Страшная догадка вдруг озарила Альку.

— Вы… Вы до сих пор любите её? — она вдруг почувствовала, что ей не хватает воздуха. Голос Алькин вдруг странно сел, в нём не осталось ни звука.

— Да, — просто ответил он.

Алька медленно поднялась с колен и, пошатываясь, точно пьяная, побрела в свою спальню. Дверь за ней захлопнулась. Снейп обессиленно поднялся с кресла и так же медленно отправился к себе.

Оба они в эту ночь так и не смогли сомкнуть глаз. Алька уснула лишь утром, измученная ночными рыданиями. А Снейп пролежал до утра, глядя в темноту сухими, воспалёнными глазами, до боли кусая кулаки, не давая долгим протяжным стонам вырваться наружу из мрачных глубин его израненной души.

С того вечера между ними как будто выросла невидимая стена. Снейп по-прежнему каждый вечер заходил к Альке, но его визиты были недолгими и какими-то скомканными. В их разговорах чувствовалась принуждённость, каждый будто стыдился чего-то и старался побыстрее закончить беседу. Алька во всём винила себя. Дёрнул же её чёрт за язык с этим признанием! И чего она добилась? Узнала, что он не любит её? Вернее, любит, но совсем не так, как ей хочется. Лучше уж было бы этого не знать, зато каждый вечер наслаждаться его обществом. Дура! Вот вечно у неё всё не по-людски. Алька целыми днями тосковала и ждала встречи со Снейпом, но как только он приходил, она зажималась и не знала, о чём говорить.

А Снейп не мог избавиться от навязчивых воспоминаний о её руках, гладивших его по голове, о её голосе, о её глазах. У него в ушах звучали её слова: «Я люблю вас! Дороже вас у меня нет никого на свете. Я ради вас готова на всё, понимаете? Только бы вам было хорошо, только бы вы не страдали. Ради этого я всё смогу выдержать, понимаете? Потому что вы — самый лучший. Самый любимый. Самый-самый!» Они злили его и в то же время вызывали волнообразные приступы неконтролируемой нежности, которые подступали внезапно, окатывая его с головы до ног горячей волной.

По ночам ему теперь снились сны с Алькиным участием. И в этих снах он видел её отнюдь не сестрой и не дочерью.
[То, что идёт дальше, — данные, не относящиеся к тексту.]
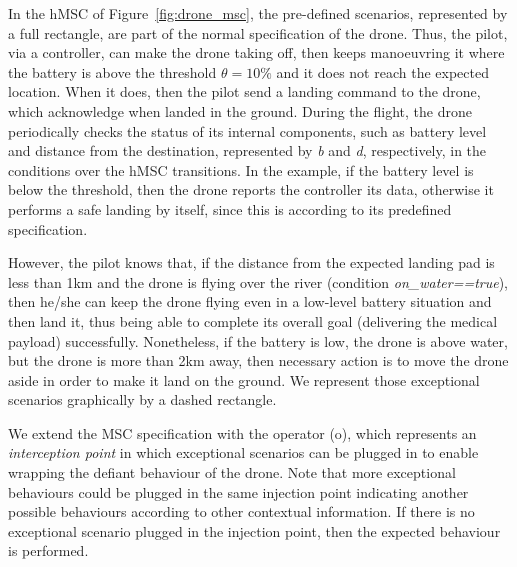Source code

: In the hMSC of Figure~\ref{fig:drone_msc}, the pre-defined scenarios, represented by a full rectangle, are part of the normal specification of the drone. Thus, the pilot, via a controller, can make the drone taking off, then keeps manoeuvring it where the battery is above the threshold $\theta = 10\%$  and it does not reach the expected location. When it does, then the pilot send a landing command to the drone, which acknowledge when landed in the ground.  During the flight, the drone periodically checks the status of its internal components, such as battery level and distance from the destination, represented by \textit{b} and \textit{d}, respectively, in the conditions over the hMSC transitions. In the example, if the battery level is below the threshold, then the drone reports the controller its data, otherwise it performs a safe landing by itself, since this is according to its predefined specification. 

However, the pilot knows that, if the distance from the expected landing pad is less than 1km and the drone is flying over the river (condition \textit{on\_water==true}), then he/she can keep the drone flying even in a low-level battery situation and then land it, thus being able to complete its overall goal (delivering the medical payload) successfully. Nonetheless, if the battery is low, the drone is above water, but the drone is more than 2km away, then necessary action is to move the drone aside in order to make it land on the ground. We represent those exceptional scenarios graphically by a dashed rectangle.  

We extend the MSC specification with the operator (o), which represents an \textit{interception point} in which exceptional scenarios can be plugged in to enable  wrapping the defiant behaviour of the drone. Note that more exceptional behaviours could be plugged in the same injection point indicating another possible behaviours according to other contextual information. If there is no exceptional scenario plugged in the injection point, then the expected behaviour is performed.



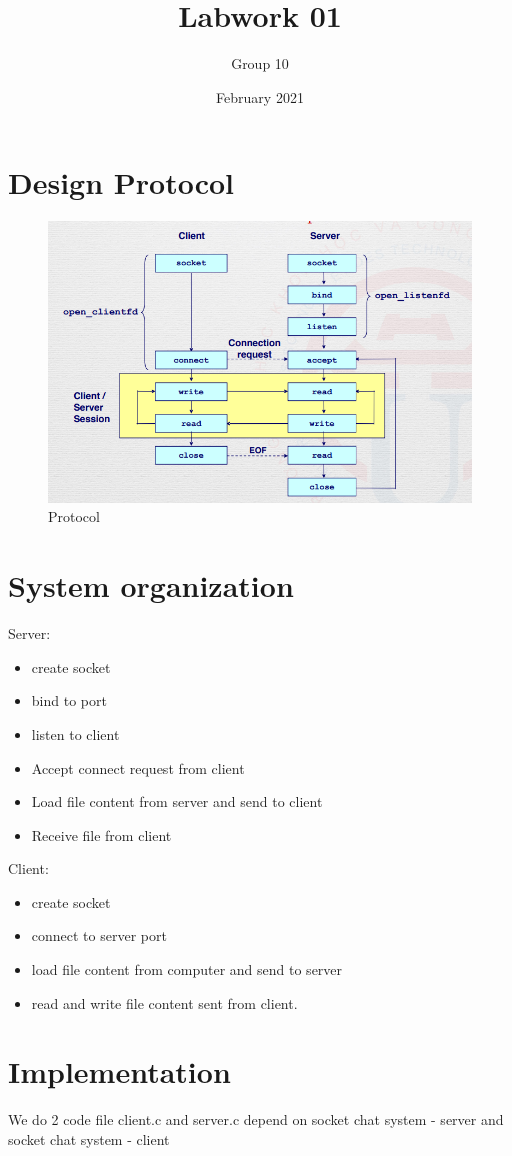 \documentclass{article}
\title{Labwork 01}
\author{Group 10}
\date{February 2021}
\begin{document}
\maketitle
\section{Design Protocol}
\begin{figure}[ht]
\centering
\includegraphics[scale=0.35]{protocol.PNG}
\caption{Protocol}
\end{figure}

\section{System organization}
Server:
\begin{itemize}
\item create socket
\item bind to port
\item listen to client
\item Accept connect request from client
\item Load file content from server and send to client
\item Receive file from client
    
\end{itemize}
Client:
\begin{itemize}
\item create socket
\item connect to server port
\item load file content from computer and send to server
\item read and write file content sent from client.
\end{itemize}
\section{Implementation}
We do 2 code file client.c and server.c depend on socket chat system - server and socket chat system - client 
\end{document}
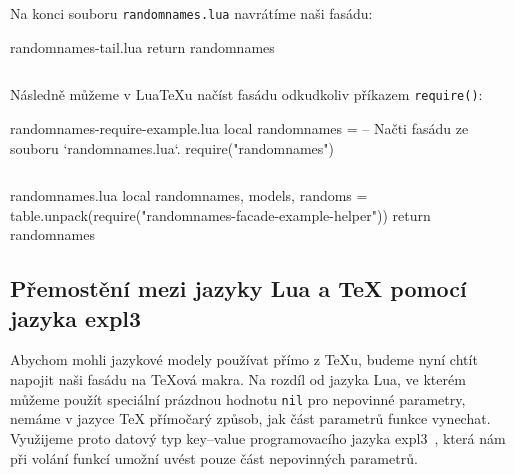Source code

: \documentclass{csbulletin}
\newcommand\myinputminted[3][]{%
  \inputminted[#1]{#2}{#3}%
}
\newcommand\myinputminted[3][]{%
  \inputminted[#1]{#2}{code-placeholder.#2}%
}
\begin{document}
Na konci souboru \texttt{randomnames.lua} navrátíme naši fasádu:

\begin{filecontents}{randomnames-tail.lua}
return randomnames
\end{filecontents}
\myinputminted{lua}{randomnames-tail.lua}

\noindent
Následně můžeme v Lua\TeX u načíst fasádu odkudkoliv příkazem \texttt{require()}:

\begin{filecontents}{randomnames-require-example.lua}
local randomnames =  -- Načti fasádu ze souboru `randomnames.lua`.
   require("randomnames")
\end{filecontents}
\myinputminted[linenos=false]{lua}{randomnames-require-example.lua}

\begin{filecontents}{randomnames.lua}
local randomnames, models, randoms = table.unpack(require("randomnames-facade-example-helper"))
return randomnames
\end{filecontents}

\subsection{Přemostění mezi jazyky Lua a \TeX{} pomocí jazyka expl3}
\label{sec:rozhrani-premosteni}

Abychom mohli jazykové modely používat přímo z \TeX u, budeme nyní chtít napojit naši fasádu na \TeX ová makra. Na rozdíl od jazyka Lua, ve kterém můžeme použít speciální prázdnou hodnotu \texttt{nil} pro nepovinné parametry, nemáme v jazyce \TeX{} přímočarý způsob, jak část parametrů funkce vynechat. Využijeme proto datový typ key--value programovacího jazyka expl3~\cite[kapitola~26]{latex2023interfaces}, která nám při volání funkcí umožní uvést pouze část nepovinných parametrů.
\end{document}
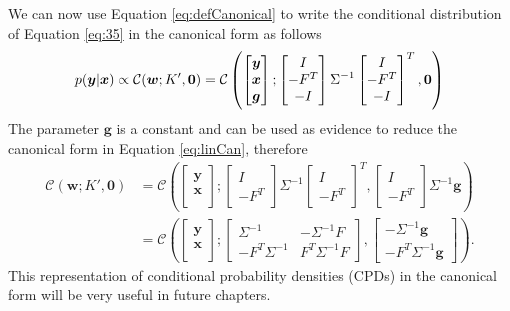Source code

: \documentclass[12pt,oneside,openany,a4paper, %
afrikaans,english,
]{memoir}
\numberwithin{equation}{chapter}
\begin{document}
We can now use Equation \ref{eq:defCanonical} to write the conditional distribution of Equation \ref{eq:35} in the canonical form as follows
\begin{equation}\label{eq:linCan}
p(\bm{y}|\bm{x}) \propto \mathcal{C}(\bm{w}; K', \bm{0})\\
 =\mathcal{C}\left(
\begin{bmatrix}
\bm{y} \\
\bm{x} \\
\bm{g}
\end{bmatrix};
\begin{bmatrix}
I\\
-F^T\\
-I
\end{bmatrix}
\Sigma^{-1}
\begin{bmatrix}
I\\
-F^T\\
-I
\end{bmatrix}^T
, \bm{0}
\right)
\end{equation}
The parameter $\bm{g}$ is a constant and can be used as evidence to reduce the canonical form in Equation \ref{eq:linCan}, therefore
\begin{equation}\label{eq:conCanResult}
\begin{split}
\mathcal{C}(\bm{w}; K', \bm{0})& =\mathcal{C}\left(
\begin{bmatrix}
\bm{y} \\
\bm{x} \\
\end{bmatrix};
\begin{bmatrix}
I\\
-F^T
\end{bmatrix}
\Sigma^{-1}
\begin{bmatrix}
I\\
-F^T
\end{bmatrix}^T,
\begin{bmatrix}
I\\
-F^T
\end{bmatrix}
\Sigma^{-1}\bm{g}
\right)\\
& =\mathcal{C}\left(
\begin{bmatrix}
\bm{y} \\
\bm{x} \\
\end{bmatrix};
\begin{bmatrix}
\Sigma^{-1}  &  -\Sigma^{-1}F\\
-F^T\Sigma^{-1} & F^T\Sigma^{-1}F
\end{bmatrix}
, 
\begin{bmatrix}
-\Sigma^{-1}\bm{g}\\
-F^T\Sigma^{-1}\bm{g}
\end{bmatrix}
\right).
\end{split}
\end{equation}
This representation of conditional probability densities (CPDs) in the canonical form will be very useful in future chapters.
\end{document}
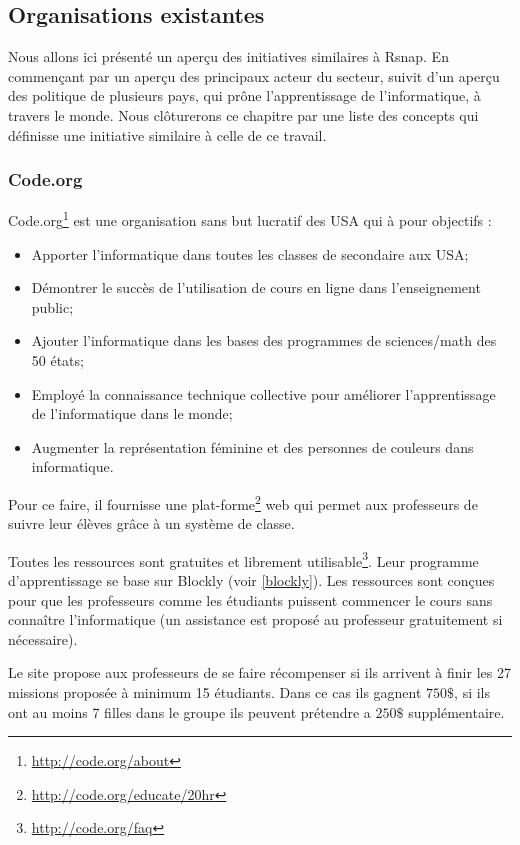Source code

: \subsection{Organisations existantes}
Nous allons ici présenté un aperçu des initiatives similaires à Rsnap. En commençant par un aperçu des principaux acteur du secteur, suivit d'un aperçu des politique de plusieurs pays, qui prône l'apprentissage de l'informatique, à travers le monde. Nous clôturerons ce chapitre par une liste des concepts qui définisse une initiative similaire à celle de ce travail.
\subsubsection{Code.org}
Code.org\footnote{\url{http://code.org/about}} est une organisation sans but lucratif des USA qui à pour objectifs :
\begin{itemize}
  \item Apporter l'informatique dans toutes les classes de secondaire aux USA;
  \item Démontrer le succès de l'utilisation de cours en ligne dans l'enseignement public;
  \item Ajouter l'informatique dans les bases des programmes de sciences/math des 50 états;
  \item Employé la connaissance technique collective pour améliorer l'apprentissage de l'informatique dans le monde;
  \item Augmenter la représentation féminine et des personnes de couleurs dans informatique.
\end{itemize}

Pour ce faire, il fournisse une plat-forme\footnote{\url{http://code.org/educate/20hr}} web qui permet aux professeurs de suivre leur élèves grâce à un système de classe.

Toutes les ressources sont gratuites et librement utilisable\footnote{\url{http://code.org/faq}}. Leur programme d'apprentissage se base sur Blockly (voir \ref{blockly}).
Les ressources sont conçues pour que les professeurs comme les étudiants puissent commencer le cours sans connaître l'informatique (un assistance est proposé au professeur gratuitement si nécessaire).

Le site propose aux professeurs de se faire récompenser si ils arrivent à finir les 27 missions proposée à  minimum 15 étudiants. Dans ce cas ils gagnent $750\$$, si ils ont au moins 7 filles dans le groupe ils peuvent prétendre a $250\$$ supplémentaire.

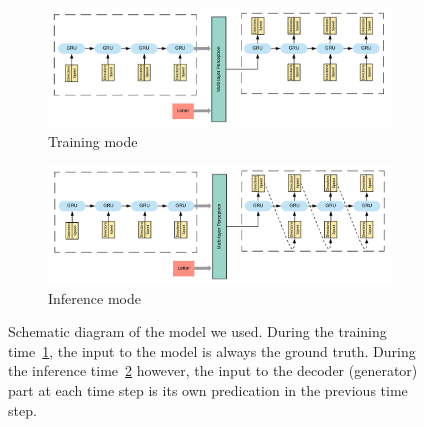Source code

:     \begin{figure}[htbp!]
        \centering
        \begin{subfigure}{1.0\textwidth}
            \centering
            \includegraphics[scale=0.7]{images/framework/training_mode.png}
            \caption{Training mode\label{fig:training_mode}}
        \end{subfigure}
        \begin{subfigure}{1.0\textwidth}
            \centering
            \includegraphics[scale=0.7]{images/framework/inference_mode.png}
            \caption{Inference mode\label{fig:inf_mode}}
        \end{subfigure}
        \caption{Schematic diagram of the model we used. During the training time~\ref{fig:training_mode}, the input to the model is always the ground truth. During the inference time~\ref{fig:inf_mode} however, the input to the decoder (generator) part at each time step is its own predication in the previous time step.}
        \label{fig:model_arch}
    \end{figure}


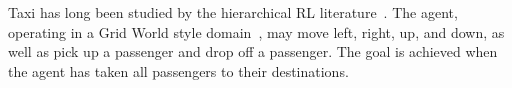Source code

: %
%


Taxi has long been studied by the hierarchical RL literature~\cite{dietterich2000hierarchical}. The agent, operating in a Grid World style domain~\cite{russell1995modern}, may move left, right, up, and down, as well as pick up a passenger and drop off a passenger. The goal is achieved when the agent has taken all passengers to their destinations.






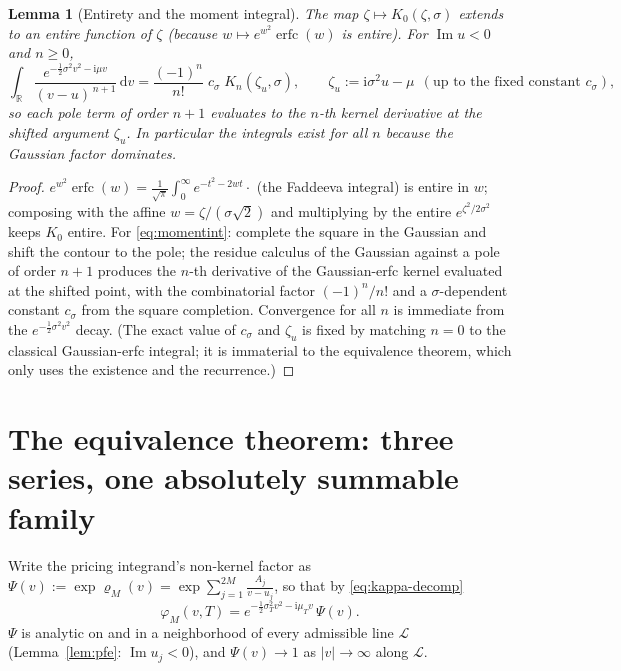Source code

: \documentclass[11pt]{article}
\DeclareMathOperator{\erfc}{erfc}
\DeclareMathOperator{\Imag}{Im}
\newcommand{\R}{\mathbb{R}}
\newcommand{\Ii}{\mathrm{i}}
\newcommand{\dd}{\mathrm{d}}
\theoremstyle{plain}
\newtheorem{lemma}[theorem]{Lemma}
\theoremstyle{definition}
\theoremstyle{remark}
\begin{document}
\begin{lemma}[Entirety and the moment integral]\label{lem:momentint}
The map $\zeta\mapsto K_0(\zeta,\sigma)$ extends to an entire function of $\zeta$
(because $w\mapsto e^{w^2}\erfc(w)$ is entire). For $\Imag u<0$ and $n\ge0$,
\begin{equation}\label{eq:momentint}
   \int_{\R}\frac{e^{-\frac12\sigma^2v^2-\Ii\mu v}}{(v-u)^{\,n+1}}\,\dd v
   =\frac{(-1)^n}{n!}\;c_\sigma\;K_n(\zeta_u,\sigma),
   \qquad \zeta_u:=\Ii\sigma^2 u-\mu\ \ (\text{up to the fixed constant }c_\sigma),
\end{equation}
so each pole term of order $n+1$ evaluates to the $n$-th kernel derivative at the
shifted argument $\zeta_u$. In particular the integrals exist for all $n$ because
the Gaussian factor dominates.
\end{lemma}
\begin{proof}
$e^{w^2}\erfc(w)=\frac{1}{\sqrt\pi}\int_0^\infty e^{-t^2-2wt}\cdot\!\!$ (the
Faddeeva integral) is entire in $w$; composing with the affine
$w=\zeta/(\sigma\sqrt2)$ and multiplying by the entire $e^{\zeta^2/2\sigma^2}$
keeps $K_0$ entire. For \eqref{eq:momentint}: complete the square in the Gaussian
and shift the contour to the pole; the residue calculus of the Gaussian against a
pole of order $n+1$ produces the $n$-th derivative of the Gaussian-erfc kernel
evaluated at the shifted point, with the combinatorial factor $(-1)^n/n!$ and a
$\sigma$-dependent constant $c_\sigma$ from the square completion. Convergence for
all $n$ is immediate from the $e^{-\frac12\sigma^2v^2}$ decay. (The exact value of
$c_\sigma$ and $\zeta_u$ is fixed by matching $n=0$ to the classical Gaussian-erfc
integral; it is immaterial to the equivalence theorem, which only uses the
existence and the recurrence.)
\end{proof}

\section{The equivalence theorem: three series, one absolutely summable family}
\label{sec:equivalence}

Write the pricing integrand's non-kernel factor as
$\Psi(v):=\exp\varrho_M(v)=\exp\!\sum_{j=1}^{2M}\frac{A_j}{v-u_j}$, so that by
\eqref{eq:kappa-decomp}
\begin{equation}\label{eq:phi-split}
   \varphi_M(v,T)=e^{-\frac12\sigma_T^2 v^2-\Ii\mu_T v}\,\Psi(v).
\end{equation}
$\Psi$ is analytic on and in a neighborhood of every admissible line
$\mathcal L$ (Lemma~\ref{lem:pfe}: $\Imag u_j<0$), and $\Psi(v)\to1$ as
$|v|\to\infty$ along $\mathcal L$.
\end{document}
Снейп ненавидел себя, просыпаясь после этих снов, злился на Альку, но не мог избавиться от приятно-постыдных ощущений, как будто подросток, охваченный первой мальчишечьей страстью. Теперь он боялся подолгу оставаться с Алькой наедине. А временами просто ненавидел её за то, что она всё настойчивей вытесняла из его памяти и воображения образ Лили.

Однажды вечером, когда Снейп разговаривал с Алькой о том, какие книги ей принести из библиотеки и каких ингредиентов ей не хватает для зелий, она подняла на него совершенно больные глаза и тихонько спросила:

— Господин профессор… Я сама во всём виновата? Правда?

— В чём? — спросил он, прекрасно понимая, что она имела в виду.

— В том, что вы теперь не хотите подолгу бывать здесь.